The use case looks at two main issues or perhaps two approaches for
finding high-level semantics:
1. turning low-level descriptors into exchangeable high-level semantics
(the "multimedia semantic gap") and
2. exploiting cross-modal data to infer higher-level semantics.
*The Multimedia Semantic Gap*
The 3rd paragraph summarises the standard multimedia issue of the gap
beween automatic, objective, low-level descriptors and manual,
subjective, high-level descriptors and the benefits and disadvantages of
each. There's quite a lot of work and many different approaches in this
field. You mention Naphade (in another context) but also Arnold
Smeulders et al.; William Grosky and Rong Zhao; Oge Marques; Jane Hunter
and myself; Guus Schreiber and Laura Hollink etc. to name just a small
set of the people I'm aware of. I'm not sure what the procedure is for
referencing or reviewing related work like this in W3C documents.
*MPEG-7*
The 4th paragraph, which discusses MPEG-7, talks about how to integrate,
align or link the MPEG-7 descriptors with domain semantics. This is a
good overlap with the MPEG-7 deliverable. Perhaps (eventually) it should
reference the discussion in that document. I think perhaps the salient
point here is how "MPEG-7 metadata descriptions [can be] *properly*
linked to domain-specific ontologies" (emphasis mine). I'm interested to
see how people define 'properly' and what solutions are suggested for
identifying and describing the links.
*Connections with the Algorithm Use Case*
There are obvious connections with the Algorithm Use case. Particularly
the list of required attributes for the classifier ontology listed in
the proposed solution for example 1 and as support for the creation of
"feature vectors" mentioned in example 2. The ontologies in each case
would need to be related.
At this stage I don't think it would be useful for the two use cases to
be formally combined. It's more important to note that there is a
connection and to consider how they effect each other. I view the
algorithm ontology as being a supporting layer below the constructs
being discussed in this use case. Since both these use cases deal with
fundamental underlying semantics and are essentially domain independent
you could argue for them to be combined with almost any of the others.
*Overall*
The problem is a significant one and highly relevant to this group. It
underpins many of the other problems that we're trying to address. The
motivating examples are good; sufficiently realistic and challenging.

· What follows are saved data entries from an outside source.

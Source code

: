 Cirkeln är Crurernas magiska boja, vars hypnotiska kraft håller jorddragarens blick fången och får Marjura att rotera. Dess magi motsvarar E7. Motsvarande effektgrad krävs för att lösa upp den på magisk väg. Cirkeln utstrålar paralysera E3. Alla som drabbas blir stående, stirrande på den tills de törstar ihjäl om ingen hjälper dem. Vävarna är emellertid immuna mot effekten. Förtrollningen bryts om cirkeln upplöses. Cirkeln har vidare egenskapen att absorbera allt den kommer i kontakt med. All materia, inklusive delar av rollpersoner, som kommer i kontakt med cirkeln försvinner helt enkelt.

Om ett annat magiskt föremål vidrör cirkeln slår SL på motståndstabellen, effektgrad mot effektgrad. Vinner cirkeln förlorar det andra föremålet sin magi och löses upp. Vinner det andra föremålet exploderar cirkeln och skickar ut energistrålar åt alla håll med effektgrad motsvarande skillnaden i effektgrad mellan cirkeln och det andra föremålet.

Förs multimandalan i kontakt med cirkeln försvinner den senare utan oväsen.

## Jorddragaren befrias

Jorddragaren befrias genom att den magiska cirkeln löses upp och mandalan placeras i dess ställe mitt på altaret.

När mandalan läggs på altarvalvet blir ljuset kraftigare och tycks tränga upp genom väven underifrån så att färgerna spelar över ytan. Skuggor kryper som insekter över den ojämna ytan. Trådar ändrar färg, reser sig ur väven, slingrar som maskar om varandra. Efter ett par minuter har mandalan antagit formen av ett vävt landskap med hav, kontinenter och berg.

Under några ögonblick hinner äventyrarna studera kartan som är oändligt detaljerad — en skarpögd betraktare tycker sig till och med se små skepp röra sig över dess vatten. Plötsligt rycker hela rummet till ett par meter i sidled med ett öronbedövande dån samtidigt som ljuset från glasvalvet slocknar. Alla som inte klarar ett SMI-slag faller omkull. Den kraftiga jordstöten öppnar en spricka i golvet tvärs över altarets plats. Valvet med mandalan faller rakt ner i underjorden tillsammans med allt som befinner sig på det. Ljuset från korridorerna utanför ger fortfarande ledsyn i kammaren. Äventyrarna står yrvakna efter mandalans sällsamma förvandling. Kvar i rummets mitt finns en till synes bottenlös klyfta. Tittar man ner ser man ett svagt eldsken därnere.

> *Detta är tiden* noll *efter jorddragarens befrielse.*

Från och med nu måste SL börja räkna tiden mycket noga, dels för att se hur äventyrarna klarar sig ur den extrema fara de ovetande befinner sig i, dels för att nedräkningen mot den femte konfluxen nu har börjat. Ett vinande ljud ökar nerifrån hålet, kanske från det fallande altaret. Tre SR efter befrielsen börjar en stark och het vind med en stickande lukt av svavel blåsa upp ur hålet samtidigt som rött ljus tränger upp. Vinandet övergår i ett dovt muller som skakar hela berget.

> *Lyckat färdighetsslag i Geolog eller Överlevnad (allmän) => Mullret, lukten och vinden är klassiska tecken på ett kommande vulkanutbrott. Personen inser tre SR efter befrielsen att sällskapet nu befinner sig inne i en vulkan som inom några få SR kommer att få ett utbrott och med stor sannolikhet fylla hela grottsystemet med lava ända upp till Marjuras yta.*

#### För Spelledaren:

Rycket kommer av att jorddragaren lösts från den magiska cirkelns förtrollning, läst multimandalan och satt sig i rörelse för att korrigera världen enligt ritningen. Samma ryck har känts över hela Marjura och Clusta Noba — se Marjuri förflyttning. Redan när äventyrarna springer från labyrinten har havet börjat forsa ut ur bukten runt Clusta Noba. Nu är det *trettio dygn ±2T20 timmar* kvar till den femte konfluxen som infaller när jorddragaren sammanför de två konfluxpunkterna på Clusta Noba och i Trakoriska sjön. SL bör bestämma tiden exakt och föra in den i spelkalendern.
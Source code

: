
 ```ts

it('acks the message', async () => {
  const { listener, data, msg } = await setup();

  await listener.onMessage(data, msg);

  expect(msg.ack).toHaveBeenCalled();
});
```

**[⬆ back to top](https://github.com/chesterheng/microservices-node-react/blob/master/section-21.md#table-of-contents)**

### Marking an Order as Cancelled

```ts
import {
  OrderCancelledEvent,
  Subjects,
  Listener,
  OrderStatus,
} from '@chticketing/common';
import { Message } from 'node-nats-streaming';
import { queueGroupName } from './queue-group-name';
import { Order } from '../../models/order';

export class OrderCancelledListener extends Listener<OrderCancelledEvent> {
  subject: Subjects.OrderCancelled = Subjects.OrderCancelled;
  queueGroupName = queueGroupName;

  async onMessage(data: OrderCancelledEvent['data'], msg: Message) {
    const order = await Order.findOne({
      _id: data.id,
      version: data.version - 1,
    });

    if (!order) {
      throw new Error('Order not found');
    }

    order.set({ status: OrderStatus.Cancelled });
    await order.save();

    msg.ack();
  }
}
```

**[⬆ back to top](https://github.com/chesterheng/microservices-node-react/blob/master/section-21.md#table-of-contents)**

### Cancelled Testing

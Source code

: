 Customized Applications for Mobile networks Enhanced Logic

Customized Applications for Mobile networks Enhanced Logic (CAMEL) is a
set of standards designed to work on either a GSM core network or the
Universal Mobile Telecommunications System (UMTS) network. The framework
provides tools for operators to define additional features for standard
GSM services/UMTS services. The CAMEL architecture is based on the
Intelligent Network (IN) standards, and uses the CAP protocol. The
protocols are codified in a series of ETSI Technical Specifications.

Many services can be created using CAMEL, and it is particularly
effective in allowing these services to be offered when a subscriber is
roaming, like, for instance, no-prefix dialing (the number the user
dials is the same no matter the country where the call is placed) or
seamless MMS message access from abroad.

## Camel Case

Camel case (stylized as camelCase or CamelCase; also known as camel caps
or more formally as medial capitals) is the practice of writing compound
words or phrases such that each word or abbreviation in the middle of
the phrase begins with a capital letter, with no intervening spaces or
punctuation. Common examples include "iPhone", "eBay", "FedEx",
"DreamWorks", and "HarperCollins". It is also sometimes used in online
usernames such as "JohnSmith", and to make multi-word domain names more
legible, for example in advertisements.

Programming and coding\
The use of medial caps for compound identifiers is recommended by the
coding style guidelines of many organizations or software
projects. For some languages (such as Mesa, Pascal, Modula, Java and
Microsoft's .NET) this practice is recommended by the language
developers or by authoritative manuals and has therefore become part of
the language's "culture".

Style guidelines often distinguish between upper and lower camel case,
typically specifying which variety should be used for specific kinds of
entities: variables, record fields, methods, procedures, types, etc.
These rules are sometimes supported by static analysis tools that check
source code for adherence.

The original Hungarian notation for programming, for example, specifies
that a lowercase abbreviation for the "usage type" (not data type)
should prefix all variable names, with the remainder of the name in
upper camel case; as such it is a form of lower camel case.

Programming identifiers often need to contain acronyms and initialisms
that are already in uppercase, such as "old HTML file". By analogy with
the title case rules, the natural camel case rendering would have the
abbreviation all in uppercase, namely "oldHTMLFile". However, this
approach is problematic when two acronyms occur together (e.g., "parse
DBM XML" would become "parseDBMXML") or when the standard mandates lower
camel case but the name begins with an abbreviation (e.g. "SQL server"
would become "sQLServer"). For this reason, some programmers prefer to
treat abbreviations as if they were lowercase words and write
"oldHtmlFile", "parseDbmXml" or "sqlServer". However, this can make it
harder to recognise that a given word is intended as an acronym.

The possible solutions list a number of ontologies (classifier,
multimedia core, visual/audio/textual descriptor, domain, upper
multimedia, cross-modality) which should be related or linked together
to address the two issues of this use case. This is a fairly complex mix
of semantics. The specifics about where concepts (e.g. creator, capture
device, environment, feature vector etc.) are placed and how the
ontologies are aligned are important to consider.
The solution discussed for example 1 (generating feature vectors and
associating them to an object class) is a challenging task. What do you
think the limitations are in the current technologies (e.g. semantic web
framework) for supporting this task?
Some questions:
* what do the links or mappings (low-level to domain) look like and how
are they created?
* how are spatial (or temporal) relationships defined?
* how are media segments or regions identified?
* what is meant by low-level, medium-level and high-level semantics and
how do these terms apply to the ontologies?
* some more details about what concepts belong in each ontology and
where the connections between them are may also be useful for discussion.
[1] S. Little and J. Hunter "Rules-By-Example - a Novel Approach to
Semantic Indexing and Querying of Images" ISWC2004
http://www.springerlink.com/index/2EQ603G8CCXF3E8Y.pdf
Received on Wednesday, 14 March 2007 19:09:53 UTC